Collected data entries:
————

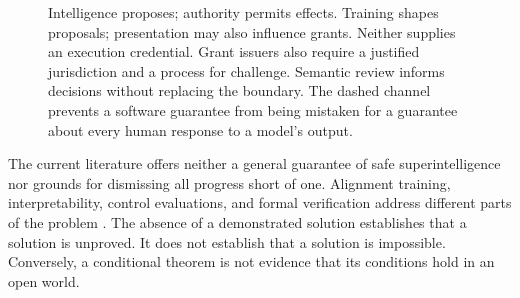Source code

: \begin{figure}[t]
\centering
{}
\caption{Intelligence proposes; authority permits effects. Training shapes proposals; presentation may also influence grants. Neither supplies an execution credential. Grant issuers also require a justified jurisdiction and a process for challenge. Semantic review informs decisions without replacing the boundary. The dashed channel prevents a software guarantee from being mistaken for a guarantee about every human response to a model's output.}
\label{fig:architecture}
\end{figure}

The current literature offers neither a general guarantee of safe superintelligence nor grounds for dismissing all progress short of one. Alignment training, interpretability, control evaluations, and formal verification address different parts of the problem \cite{iasr,control,gsai}. The absence of a demonstrated solution establishes that a solution is unproved. It does not establish that a solution is impossible. Conversely, a conditional theorem is not evidence that its conditions hold in an open world.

————

What you will do:
Every line above that contains the word "guarantee" should be reported.

Answer for the task:
\caption{Intelligence proposes; authority permits effects. Training shapes proposals; presentation may also influence grants. Neither supplies an execution credential. Grant issuers also require a justified jurisdiction and a process for challenge. Semantic review informs decisions without replacing the boundary. The dashed channel prevents a software guarantee from being mistaken for a guarantee about every human response to a model's output.}
The current literature offers neither a general guarantee of safe superintelligence nor grounds for dismissing all progress short of one. Alignment training, interpretability, control evaluations, and formal verification address different parts of the problem \cite{iasr,control,gsai}. The absence of a demonstrated solution establishes that a solution is unproved. It does not establish that a solution is impossible. Conversely, a conditional theorem is not evidence that its conditions hold in an open world.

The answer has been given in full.